His comments were the latest in a spate of outrage in France, which is fiercely protective of its language and culture, after European Commission President Jose Manuel Barroso, called the policy "reactionary".
Hazanavicius said the comments were "shameful", adding: "They do not cover him in glory."
Without naming France, Barroso had said in an interview with the International Herald Tribune that those fearful of a US cultural invasion of Europe "have an anti-cultural agenda".
He was referring to France's insistence on protecting the European film and television sectors in EU talks with the United States to create the world's largest free trade area.
"Some say they belong to the left, but in fact they are culturally extremely reactionary," Barroso said.
Hazanavicius said the policy, known in France as the cultural exception, was vital to the industry's future.
"What is clear is that in an open market, it would be very difficult for us to compete against an American market where they can make films for $100 million and sell them all over the world."
"We will survive, not die, but we will stagnate like the Italian film industry which was the best in the world for at least 20 years," he told Europe 1 radio.
Barroso was also attacked by European Commissioner Michel Barnier, a former French agriculture minister, who broke ranks to counter the remarks saying the cultural exception was the fight of the future.

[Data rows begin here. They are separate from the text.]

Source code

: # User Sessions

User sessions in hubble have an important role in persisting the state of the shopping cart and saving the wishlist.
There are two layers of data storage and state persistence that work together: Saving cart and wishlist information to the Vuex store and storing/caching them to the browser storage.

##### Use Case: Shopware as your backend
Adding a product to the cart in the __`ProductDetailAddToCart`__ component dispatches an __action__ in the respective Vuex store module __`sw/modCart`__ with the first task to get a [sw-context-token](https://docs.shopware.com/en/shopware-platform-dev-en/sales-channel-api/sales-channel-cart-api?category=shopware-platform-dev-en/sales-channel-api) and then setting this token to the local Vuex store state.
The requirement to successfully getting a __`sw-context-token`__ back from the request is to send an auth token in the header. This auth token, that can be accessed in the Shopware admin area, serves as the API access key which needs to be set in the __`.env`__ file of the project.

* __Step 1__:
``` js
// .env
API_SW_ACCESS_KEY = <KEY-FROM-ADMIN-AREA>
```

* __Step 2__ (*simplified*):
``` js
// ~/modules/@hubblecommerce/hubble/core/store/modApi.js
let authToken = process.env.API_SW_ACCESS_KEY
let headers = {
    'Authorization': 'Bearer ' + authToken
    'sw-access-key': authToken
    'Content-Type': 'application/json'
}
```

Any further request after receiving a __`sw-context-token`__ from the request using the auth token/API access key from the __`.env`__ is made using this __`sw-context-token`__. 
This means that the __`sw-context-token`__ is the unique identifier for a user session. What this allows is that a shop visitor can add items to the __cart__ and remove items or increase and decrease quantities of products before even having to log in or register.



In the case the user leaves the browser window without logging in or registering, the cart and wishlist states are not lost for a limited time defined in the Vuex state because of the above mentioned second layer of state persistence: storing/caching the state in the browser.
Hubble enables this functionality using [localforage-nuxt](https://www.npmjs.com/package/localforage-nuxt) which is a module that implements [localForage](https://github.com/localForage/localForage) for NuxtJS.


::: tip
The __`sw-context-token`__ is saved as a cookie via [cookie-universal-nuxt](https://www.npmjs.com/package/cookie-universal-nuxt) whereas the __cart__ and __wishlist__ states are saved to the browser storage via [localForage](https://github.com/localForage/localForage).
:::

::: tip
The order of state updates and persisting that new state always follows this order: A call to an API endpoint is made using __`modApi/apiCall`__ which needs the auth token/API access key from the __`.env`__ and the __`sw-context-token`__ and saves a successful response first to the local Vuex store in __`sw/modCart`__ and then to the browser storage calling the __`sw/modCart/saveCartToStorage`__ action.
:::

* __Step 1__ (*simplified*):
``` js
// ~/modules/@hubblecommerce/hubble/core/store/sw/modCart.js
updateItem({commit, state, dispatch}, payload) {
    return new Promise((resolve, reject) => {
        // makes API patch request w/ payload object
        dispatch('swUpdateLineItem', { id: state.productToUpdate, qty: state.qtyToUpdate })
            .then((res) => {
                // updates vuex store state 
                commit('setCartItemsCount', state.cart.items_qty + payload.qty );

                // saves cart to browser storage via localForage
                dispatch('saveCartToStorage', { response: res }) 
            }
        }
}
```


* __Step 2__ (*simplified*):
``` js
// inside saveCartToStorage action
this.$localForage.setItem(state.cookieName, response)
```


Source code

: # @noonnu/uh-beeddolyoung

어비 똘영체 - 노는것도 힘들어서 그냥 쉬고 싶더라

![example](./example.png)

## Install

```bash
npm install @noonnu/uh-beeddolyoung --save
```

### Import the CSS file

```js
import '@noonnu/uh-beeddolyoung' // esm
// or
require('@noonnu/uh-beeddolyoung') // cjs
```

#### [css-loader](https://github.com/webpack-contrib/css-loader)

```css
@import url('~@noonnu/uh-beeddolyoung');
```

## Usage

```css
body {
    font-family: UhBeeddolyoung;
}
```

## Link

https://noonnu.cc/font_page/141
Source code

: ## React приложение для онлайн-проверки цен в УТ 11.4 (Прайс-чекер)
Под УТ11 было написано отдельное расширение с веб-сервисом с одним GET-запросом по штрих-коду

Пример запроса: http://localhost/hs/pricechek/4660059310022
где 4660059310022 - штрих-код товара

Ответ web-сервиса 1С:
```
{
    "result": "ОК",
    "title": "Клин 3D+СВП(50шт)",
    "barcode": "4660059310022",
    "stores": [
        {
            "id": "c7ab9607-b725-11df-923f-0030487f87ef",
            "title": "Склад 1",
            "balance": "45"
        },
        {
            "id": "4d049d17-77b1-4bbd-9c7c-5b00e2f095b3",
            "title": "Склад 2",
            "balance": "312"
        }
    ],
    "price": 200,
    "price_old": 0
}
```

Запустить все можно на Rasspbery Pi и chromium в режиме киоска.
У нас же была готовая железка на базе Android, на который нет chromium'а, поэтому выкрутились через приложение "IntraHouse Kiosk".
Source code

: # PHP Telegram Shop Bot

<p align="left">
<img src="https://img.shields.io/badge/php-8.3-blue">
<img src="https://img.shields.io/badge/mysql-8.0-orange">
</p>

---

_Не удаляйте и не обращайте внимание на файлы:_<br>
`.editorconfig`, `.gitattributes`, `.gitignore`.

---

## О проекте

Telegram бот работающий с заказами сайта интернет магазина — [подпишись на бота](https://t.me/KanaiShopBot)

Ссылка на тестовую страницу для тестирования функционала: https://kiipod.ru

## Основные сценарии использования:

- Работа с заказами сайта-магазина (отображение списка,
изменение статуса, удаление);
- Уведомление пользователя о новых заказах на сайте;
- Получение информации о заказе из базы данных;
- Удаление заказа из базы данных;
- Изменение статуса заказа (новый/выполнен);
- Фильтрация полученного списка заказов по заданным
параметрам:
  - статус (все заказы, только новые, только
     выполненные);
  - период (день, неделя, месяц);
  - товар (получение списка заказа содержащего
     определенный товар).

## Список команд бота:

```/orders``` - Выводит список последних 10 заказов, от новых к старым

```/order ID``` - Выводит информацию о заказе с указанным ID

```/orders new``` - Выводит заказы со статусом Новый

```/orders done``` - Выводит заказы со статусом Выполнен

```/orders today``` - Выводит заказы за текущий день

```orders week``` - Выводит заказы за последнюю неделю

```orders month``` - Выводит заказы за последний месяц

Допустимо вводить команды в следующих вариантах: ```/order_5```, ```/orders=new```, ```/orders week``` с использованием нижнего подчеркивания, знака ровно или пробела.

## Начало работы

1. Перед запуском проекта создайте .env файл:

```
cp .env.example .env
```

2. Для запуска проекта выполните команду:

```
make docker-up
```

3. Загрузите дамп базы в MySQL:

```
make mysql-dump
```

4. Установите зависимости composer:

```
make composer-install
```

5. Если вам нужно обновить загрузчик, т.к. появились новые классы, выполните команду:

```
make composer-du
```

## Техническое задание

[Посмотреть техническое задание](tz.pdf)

Barnier, responsible for the EU internal market, said: "When one defends cultural diversity, one is not reactionary, one is in a fight for the future." He said however that closing markets, or jobs, was reactionary.
French Culture Minister Aurelie Filippetti has branded Barroso's remarks as "absolutely lamentable".
EU officials have repeatedly warned that excluding any economic sector could hand the US an early bargaining chip in what promise to be tough negotiations.
Washington says no areas should be excluded from the talks.